Et ce film, comme la majorité des superproductions ayant bénéficié d’une promo de ouf, fut un gros échec artistique, un truc médiocre.

Burton a beaucoup déçu. Beaucoup le disent fini, plus de dix ans qu’il tourne en rond en nous livrant toujours les mêmes recettes basées sur le même casting, son PACS avec Johnny Depp, et sa meuf, Helena Bonham Carter. Et dans le même temps, là n’est pas tellement le souci, c’est comme Scorcese et Di Caprio, Allen et Johansson, David Lynch et Laura Dern, c’est une sorte de famille qu’on retrouve, des repères.

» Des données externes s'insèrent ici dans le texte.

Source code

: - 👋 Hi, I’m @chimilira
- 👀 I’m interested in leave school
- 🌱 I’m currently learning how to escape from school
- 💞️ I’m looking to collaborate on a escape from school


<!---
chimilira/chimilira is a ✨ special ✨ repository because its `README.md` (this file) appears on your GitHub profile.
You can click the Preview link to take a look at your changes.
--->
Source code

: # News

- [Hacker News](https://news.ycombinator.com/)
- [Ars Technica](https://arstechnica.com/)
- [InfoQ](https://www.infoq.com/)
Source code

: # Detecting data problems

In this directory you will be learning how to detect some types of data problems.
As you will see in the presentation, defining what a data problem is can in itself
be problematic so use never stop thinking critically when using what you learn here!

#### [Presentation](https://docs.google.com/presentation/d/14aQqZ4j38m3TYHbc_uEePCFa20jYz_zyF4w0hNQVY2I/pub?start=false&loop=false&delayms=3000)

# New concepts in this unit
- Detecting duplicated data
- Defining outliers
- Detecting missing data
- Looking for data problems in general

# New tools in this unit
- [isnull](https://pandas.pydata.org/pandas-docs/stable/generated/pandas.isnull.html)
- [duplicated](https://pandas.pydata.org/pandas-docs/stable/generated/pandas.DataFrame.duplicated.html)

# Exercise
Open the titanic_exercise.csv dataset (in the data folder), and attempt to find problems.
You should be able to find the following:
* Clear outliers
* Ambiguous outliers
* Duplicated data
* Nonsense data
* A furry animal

Mais y a un truc étrange chez Burton; en fait, ses films se ressemblent tellement que j'ai comme l'impression qu'ils s'annulent. On s'embrouille, on ne sait plus vraiment quel détail appartient à quel film, et j'ai du mal à savoir lequel je préfère.

Mais les films de Burton sont toujours autant attendus, et sur cette déception mêlée de lassitude, on espérait beaucoup de « Dark Shadows », comme si le public suppliait Burton de lui livrer un chef d’œuvre digne de ses débuts.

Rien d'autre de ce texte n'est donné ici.